Using the data below, tally the lines that include the string "blog". Only the number is wanted.
_____
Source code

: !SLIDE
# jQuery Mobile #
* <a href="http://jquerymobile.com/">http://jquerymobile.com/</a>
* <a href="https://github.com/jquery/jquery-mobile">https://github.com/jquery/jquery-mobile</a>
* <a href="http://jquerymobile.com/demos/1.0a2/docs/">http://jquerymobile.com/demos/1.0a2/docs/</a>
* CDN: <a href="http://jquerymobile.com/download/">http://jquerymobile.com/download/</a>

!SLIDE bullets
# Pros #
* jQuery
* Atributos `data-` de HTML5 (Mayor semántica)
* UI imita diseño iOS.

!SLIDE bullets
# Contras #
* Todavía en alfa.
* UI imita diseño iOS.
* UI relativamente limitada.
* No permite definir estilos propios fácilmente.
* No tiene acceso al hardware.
_____
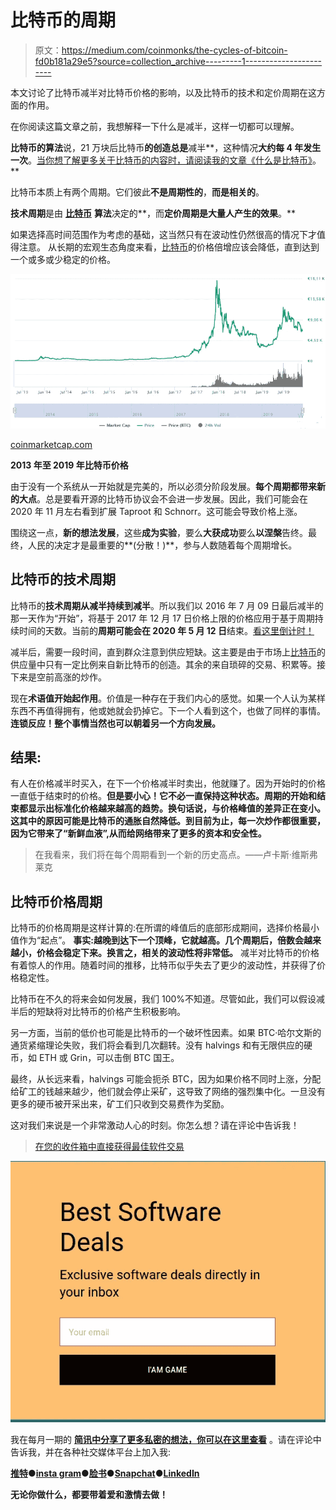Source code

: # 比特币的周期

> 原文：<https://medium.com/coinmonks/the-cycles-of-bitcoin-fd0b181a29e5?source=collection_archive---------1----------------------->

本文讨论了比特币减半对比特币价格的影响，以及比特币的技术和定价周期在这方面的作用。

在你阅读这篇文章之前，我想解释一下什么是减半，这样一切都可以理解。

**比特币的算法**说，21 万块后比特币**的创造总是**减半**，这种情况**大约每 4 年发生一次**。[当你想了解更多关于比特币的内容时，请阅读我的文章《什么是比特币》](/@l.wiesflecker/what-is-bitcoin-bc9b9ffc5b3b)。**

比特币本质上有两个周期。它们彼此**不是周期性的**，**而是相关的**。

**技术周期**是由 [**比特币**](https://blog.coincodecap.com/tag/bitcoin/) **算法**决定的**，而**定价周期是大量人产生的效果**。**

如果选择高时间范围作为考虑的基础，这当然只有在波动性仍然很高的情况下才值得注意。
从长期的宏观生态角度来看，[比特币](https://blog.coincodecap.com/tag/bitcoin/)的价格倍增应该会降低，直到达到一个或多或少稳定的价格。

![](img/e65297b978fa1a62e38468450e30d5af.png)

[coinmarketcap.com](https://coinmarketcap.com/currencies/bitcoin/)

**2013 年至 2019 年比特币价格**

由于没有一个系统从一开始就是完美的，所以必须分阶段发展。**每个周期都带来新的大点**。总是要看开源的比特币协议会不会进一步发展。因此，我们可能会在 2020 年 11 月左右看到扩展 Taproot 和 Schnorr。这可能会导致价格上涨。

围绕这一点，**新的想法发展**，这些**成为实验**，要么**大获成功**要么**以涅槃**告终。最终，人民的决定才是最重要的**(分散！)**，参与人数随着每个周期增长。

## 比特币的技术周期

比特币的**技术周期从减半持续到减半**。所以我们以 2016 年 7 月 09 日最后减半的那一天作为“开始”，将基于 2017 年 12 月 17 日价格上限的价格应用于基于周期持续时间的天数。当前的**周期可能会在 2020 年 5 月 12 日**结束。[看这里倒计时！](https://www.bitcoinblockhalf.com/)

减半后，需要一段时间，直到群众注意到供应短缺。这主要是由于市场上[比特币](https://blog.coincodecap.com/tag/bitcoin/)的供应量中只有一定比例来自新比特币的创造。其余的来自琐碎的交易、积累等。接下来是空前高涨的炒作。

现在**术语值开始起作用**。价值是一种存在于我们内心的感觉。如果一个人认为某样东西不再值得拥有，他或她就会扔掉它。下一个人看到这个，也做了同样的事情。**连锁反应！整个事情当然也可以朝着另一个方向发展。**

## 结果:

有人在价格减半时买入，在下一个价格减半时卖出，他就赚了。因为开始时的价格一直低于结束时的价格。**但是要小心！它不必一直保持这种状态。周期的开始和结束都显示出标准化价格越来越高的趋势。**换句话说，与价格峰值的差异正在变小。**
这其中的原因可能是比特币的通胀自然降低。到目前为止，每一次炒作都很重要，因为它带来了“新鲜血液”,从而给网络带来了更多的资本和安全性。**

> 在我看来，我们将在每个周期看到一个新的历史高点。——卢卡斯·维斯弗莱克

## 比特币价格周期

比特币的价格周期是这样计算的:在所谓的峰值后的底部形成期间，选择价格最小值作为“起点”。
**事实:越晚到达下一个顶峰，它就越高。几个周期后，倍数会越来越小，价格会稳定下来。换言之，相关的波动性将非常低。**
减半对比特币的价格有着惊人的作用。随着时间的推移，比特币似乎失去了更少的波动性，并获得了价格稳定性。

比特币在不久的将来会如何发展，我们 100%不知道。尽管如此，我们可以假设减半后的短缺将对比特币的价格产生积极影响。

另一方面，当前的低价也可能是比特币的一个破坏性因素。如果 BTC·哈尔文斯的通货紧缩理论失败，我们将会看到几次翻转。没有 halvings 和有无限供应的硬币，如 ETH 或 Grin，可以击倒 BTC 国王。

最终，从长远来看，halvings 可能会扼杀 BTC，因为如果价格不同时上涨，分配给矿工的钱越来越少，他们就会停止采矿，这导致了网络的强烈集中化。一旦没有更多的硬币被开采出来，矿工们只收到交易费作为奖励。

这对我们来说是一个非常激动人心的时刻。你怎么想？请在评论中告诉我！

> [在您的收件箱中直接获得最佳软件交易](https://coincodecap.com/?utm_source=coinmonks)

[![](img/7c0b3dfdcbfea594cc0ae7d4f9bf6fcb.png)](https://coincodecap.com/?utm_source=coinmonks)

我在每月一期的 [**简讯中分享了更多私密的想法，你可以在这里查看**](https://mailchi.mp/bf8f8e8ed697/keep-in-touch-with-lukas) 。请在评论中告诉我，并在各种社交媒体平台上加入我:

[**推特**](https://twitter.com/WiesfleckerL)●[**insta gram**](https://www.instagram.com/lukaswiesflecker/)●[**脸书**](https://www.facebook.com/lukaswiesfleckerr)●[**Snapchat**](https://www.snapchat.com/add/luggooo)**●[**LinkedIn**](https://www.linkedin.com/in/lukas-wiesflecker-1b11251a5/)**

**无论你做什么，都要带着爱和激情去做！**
_____
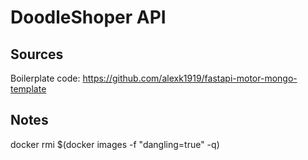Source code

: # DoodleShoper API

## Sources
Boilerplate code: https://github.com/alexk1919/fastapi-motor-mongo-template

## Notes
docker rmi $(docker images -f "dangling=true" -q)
_____
* [RESPONSE AREA]: 3